Certainly not American-Israeli Professor Michael Adler whose 50 piece art collection covering a period between the 1960 and 1990s, donated to the Herzliya Museum of Contemporary Art six years ago, is currently on display. In focus is an underrated but truly significant period in Israeli art when some dozen young Israelis, despite resistance from the local art establishment, turned to conceptual (ideas) art, sometimes with a socio-political slant. Or else they took Minimalism – an art that eliminated all non-essential features – as their starting point. Many of them found inspiration in the New York art scene. In fact the majority of artists featured in this collection – among them Buky Schwartz, Benni Efrat, Joshua Neustein, Michael Gitlin, Nahum Tevet and Pinchas Cohen Gan – lived for longer or shorter periods in that city. Some of them still do.

At the heart of this exhibition, and providing crucial background material, is a new video The Object, The Precious Object, (52 min., director and creator: Wendy Berlin Shafir.) For this film, Shafir interviewed some of the artists whose work is in the Adler collection, as well as art historian Gideon Ofrat. Their memories of those times is interspersed with photo documentation of the events or happenings that they organized, in an effort to move art on and away from its traditional path.

During the 1970 interest in the displacement of Nature, or a rethinking of its qualities, led to the creation of many original installations, most of them requiring the spectator to exercise his/her imagination.
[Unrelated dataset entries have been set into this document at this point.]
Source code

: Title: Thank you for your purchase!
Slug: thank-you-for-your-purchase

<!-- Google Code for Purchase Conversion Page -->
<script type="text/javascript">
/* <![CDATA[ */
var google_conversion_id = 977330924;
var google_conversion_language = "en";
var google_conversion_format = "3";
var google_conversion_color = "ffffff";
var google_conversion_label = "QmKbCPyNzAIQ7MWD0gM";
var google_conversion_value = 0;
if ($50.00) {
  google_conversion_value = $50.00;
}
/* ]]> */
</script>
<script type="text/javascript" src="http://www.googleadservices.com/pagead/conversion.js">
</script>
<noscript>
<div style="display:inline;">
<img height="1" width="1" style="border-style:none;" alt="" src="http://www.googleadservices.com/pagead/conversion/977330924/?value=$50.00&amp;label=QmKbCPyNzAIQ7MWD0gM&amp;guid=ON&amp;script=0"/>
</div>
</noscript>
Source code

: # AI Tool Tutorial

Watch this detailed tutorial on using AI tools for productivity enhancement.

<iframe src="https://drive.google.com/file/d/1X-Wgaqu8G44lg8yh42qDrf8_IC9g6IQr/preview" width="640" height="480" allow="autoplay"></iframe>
Thus, Neustein’s Road Piece, an indoor landscape shown at the Tel Aviv Museum, which was contrived from bales of straw and the sounds of passing traffic. Or else his Jerusalem River Project constructed (in conjunction with Georgette Battle and Gerard Marx,) along a dry wadi in the Kidron Valley where loudspeakers reproduced the swish of rushing water, inviting passersby to conjure up the presence of a mythical river.

Clearly nothing tangible remains of these temporary works. But in the Adler Collection there are a number of exhibits that relate to some other memorable activities. Like the softly tinted colored paper from Efrat’s Fading series (1974) that was gradually exposed to the sun over a 24- hour period. This method captured the special bleaching quality of Israeli light in an even truer way than that achieved by the lyrical abstract painters who dominated Israeli art at mid 20th century Israeli art. (One or two works by Yosef Zaritsky and Avigdor Stematsky, leaders of this movement, are included in the Adler collection).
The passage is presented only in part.